China lidera o mercado de carros elétricos e híbridos com números recordes e ganha terreno na Argentina

A China tornou-se uma referência absoluta no mercado automobilístico eletrificado. Com exceção dos híbridos japoneses e com a permissão da Tesla, o país asiático concentra toda a atenção em matéria de carros elétricos e híbridos plug-in.

Marcas como BYD, Chery, Geely, XPeng, NIO ou Xiaomi transformaram-se em protagonistas cotidianos da cena internacional.

Produção e vendas recorde em 2025

No passado 11 de novembro, a Associação Chinesa de Fabricantes de Automóveis (CAAM) publicou os últimos dados do setor. Entre janeiro e outubro, a produção e venda de Veículos de Nova Energia (NEV) alcançou números históricos:

  • Produção: 13,015 milhões de unidades.
  • Vendas: 12,943 milhões de unidades.
  • Penetração de mercado: 46,7 %, a mais alta já registrada.

Somente em outubro, a China produziu 3,359 milhões de carros e vendeu 3,322 milhões, independentemente da mecânica equipada.

Mais de 50% das vendas são elétricas

Pela primeira vez na história, os veículos elétricos representaram mais de 50% das vendas totais na China, alcançando um 51,6 % em outubro.

No acumulado anual, entre janeiro e outubro, o país produziu 27,692 milhões de carros, dos quais foram vendidos 27,687 milhões, um 12,4 % a mais que no mesmo período do ano anterior. Isso demonstra que os motoristas chineses compram praticamente tudo o que suas fábricas montam.

autos elétricos e híbridos
Os veículos de nova energia alcançam números recorde e desafiam a indústria local.

Exportações em crescimento

Embora o mercado interno absorva a maior parte da produção, as exportações mostram um crescimento sustentado:

  • Em outubro, os fabricantes chineses exportaram 666.000 unidades, um aumento interanual de 22,9 %.
  • As exportações de NEV dobraram, alcançando 256.000 unidades no mesmo mês.
  • Nos primeiros dez meses do ano, as exportações de carros chegaram a 5,616 milhões de unidades, um 15,7 % a mais que em 2024.
  • Desse total, 2,014 milhões de unidades eram elétricos ou híbridos plug-in, o que representa um incremento de 90,4 % interanual.

Impacto na Argentina

A irrupção dos carros elétricos chineses na Argentina é significativa, impulsionada pela redução de tarifas de importação que permitiu sua entrada a preços mais competitivos.

Principais impactos:

  • Aumento da concorrência e da oferta: marcas como BYD, MG, BAIC e Lynk&Co aumentaram sua presença, oferecendo mais opções e preços acessíveis.
  • Benefícios econômicos e fiscais: a eliminação da tarifa de 35 % para veículos elétricos e híbridos importados de fora do Mercosul facilitou sua entrada. Algumas províncias oferecem isenções fiscais adicionais, reduzindo ainda mais o custo.
  • Desafios de infraestrutura: a falta de uma rede de recarga estendida limita as viagens longas fora da Área Metropolitana de Buenos Aires (AMBA). Por isso, os carros híbridos têm maior potencial de penetração no curto prazo.
  • Impacto na indústria local: a chegada de carros chineses, produzidos a menor custo, pressiona a indústria nacional a acelerar sua transição para a mobilidade elétrica. A produção local diminuiu, refletindo a queda na fabricação de unidades.
  • Inovação tecnológica: além de preços competitivos, as empresas chinesas apostam em equipamento avançado e maior segurança, obrigando o restante do setor a elevar seus padrões.

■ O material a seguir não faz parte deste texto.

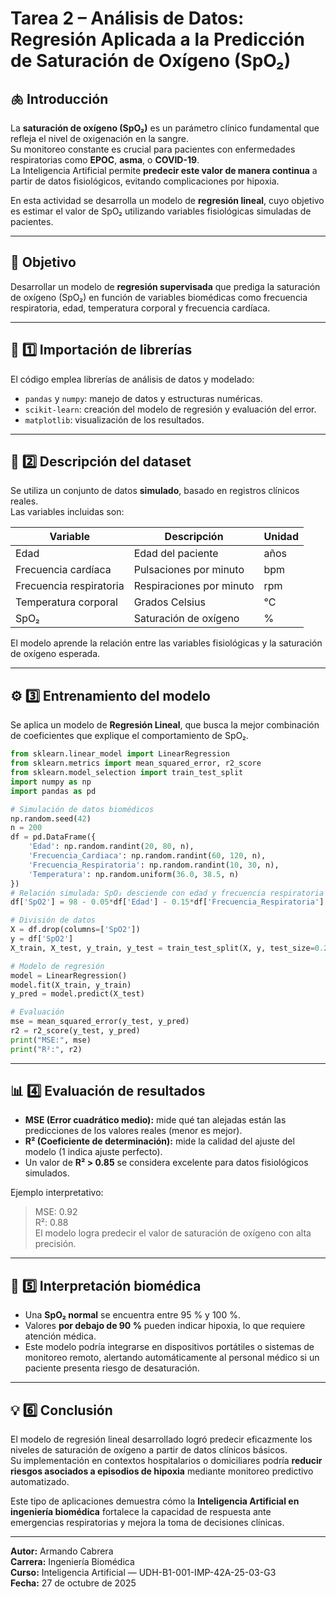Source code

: # Tarea 2 – Análisis de Datos: Regresión Aplicada a la Predicción de Saturación de Oxígeno (SpO₂)

## 🫁 Introducción
La **saturación de oxígeno (SpO₂)** es un parámetro clínico fundamental que refleja el nivel de oxigenación en la sangre.  
Su monitoreo constante es crucial para pacientes con enfermedades respiratorias como **EPOC**, **asma**, o **COVID-19**.  
La Inteligencia Artificial permite **predecir este valor de manera continua** a partir de datos fisiológicos, evitando complicaciones por hipoxia.

En esta actividad se desarrolla un modelo de **regresión lineal**, cuyo objetivo es estimar el valor de SpO₂ utilizando variables fisiológicas simuladas de pacientes.

---

## 🎯 Objetivo
Desarrollar un modelo de **regresión supervisada** que prediga la saturación de oxígeno (SpO₂) en función de variables biomédicas como frecuencia respiratoria, edad, temperatura corporal y frecuencia cardíaca.

---

## 🧩 1️⃣ Importación de librerías
El código emplea librerías de análisis de datos y modelado:
- `pandas` y `numpy`: manejo de datos y estructuras numéricas.
- `scikit-learn`: creación del modelo de regresión y evaluación del error.
- `matplotlib`: visualización de los resultados.

---

## 🧠 2️⃣ Descripción del dataset
Se utiliza un conjunto de datos **simulado**, basado en registros clínicos reales.  
Las variables incluidas son:

| Variable | Descripción | Unidad |
|-----------|-------------|--------|
| Edad | Edad del paciente | años |
| Frecuencia cardíaca | Pulsaciones por minuto | bpm |
| Frecuencia respiratoria | Respiraciones por minuto | rpm |
| Temperatura corporal | Grados Celsius | °C |
| SpO₂ | Saturación de oxígeno | % |

El modelo aprende la relación entre las variables fisiológicas y la saturación de oxígeno esperada.

---

## ⚙️ 3️⃣ Entrenamiento del modelo
Se aplica un modelo de **Regresión Lineal**, que busca la mejor combinación de coeficientes que explique el comportamiento de SpO₂.

```python
from sklearn.linear_model import LinearRegression
from sklearn.metrics import mean_squared_error, r2_score
from sklearn.model_selection import train_test_split
import numpy as np
import pandas as pd

# Simulación de datos biomédicos
np.random.seed(42)
n = 200
df = pd.DataFrame({
    'Edad': np.random.randint(20, 80, n),
    'Frecuencia_Cardiaca': np.random.randint(60, 120, n),
    'Frecuencia_Respiratoria': np.random.randint(10, 30, n),
    'Temperatura': np.random.uniform(36.0, 38.5, n)
})
# Relación simulada: SpO₂ desciende con edad y frecuencia respiratoria alta
df['SpO2'] = 98 - 0.05*df['Edad'] - 0.15*df['Frecuencia_Respiratoria'] + np.random.normal(0, 1, n)

# División de datos
X = df.drop(columns=['SpO2'])
y = df['SpO2']
X_train, X_test, y_train, y_test = train_test_split(X, y, test_size=0.2, random_state=42)

# Modelo de regresión
model = LinearRegression()
model.fit(X_train, y_train)
y_pred = model.predict(X_test)

# Evaluación
mse = mean_squared_error(y_test, y_pred)
r2 = r2_score(y_test, y_pred)
print("MSE:", mse)
print("R²:", r2)
```

---

## 📊 4️⃣ Evaluación de resultados
- **MSE (Error cuadrático medio):** mide qué tan alejadas están las predicciones de los valores reales (menor es mejor).  
- **R² (Coeficiente de determinación):** mide la calidad del ajuste del modelo (1 indica ajuste perfecto).  
- Un valor de **R² > 0.85** se considera excelente para datos fisiológicos simulados.

Ejemplo interpretativo:
> MSE: 0.92  
> R²: 0.88  
> El modelo logra predecir el valor de saturación de oxígeno con alta precisión.

---

## 🧬 5️⃣ Interpretación biomédica
- Una **SpO₂ normal** se encuentra entre 95 % y 100 %.  
- Valores **por debajo de 90 %** pueden indicar hipoxia, lo que requiere atención médica.  
- Este modelo podría integrarse en dispositivos portátiles o sistemas de monitoreo remoto, alertando automáticamente al personal médico si un paciente presenta riesgo de desaturación.

---

## 💡 6️⃣ Conclusión
El modelo de regresión lineal desarrollado logró predecir eficazmente los niveles de saturación de oxígeno a partir de datos clínicos básicos.  
Su implementación en contextos hospitalarios o domiciliares podría **reducir riesgos asociados a episodios de hipoxia** mediante monitoreo predictivo automatizado.

Este tipo de aplicaciones demuestra cómo la **Inteligencia Artificial en ingeniería biomédica** fortalece la capacidad de respuesta ante emergencias respiratorias y mejora la toma de decisiones clínicas.

---

**Autor:** Armando Cabrera  
**Carrera:** Ingeniería Biomédica  
**Curso:** Inteligencia Artificial — UDH-B1-001-IMP-42A-25-03-G3  
**Fecha:** 27 de octubre de 2025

A China se consolida como o epicentro mundial da mobilidade elétrica e híbrida, com números recorde em produção, vendas e exportações de carros de nova energia. Sua influência já é sentida em mercados como a Argentina, onde a redução de tarifas e a chegada de marcas chinesas intensificam a concorrência, desafiam a indústria local e aceleram a transição para a mobilidade elétrica.

O desafio para a Argentina será acompanhar esse crescimento com infraestrutura de recarga adequada, políticas de incentivo e uma reconversão industrial que permita aproveitar as oportunidades de um mercado em plena transformação.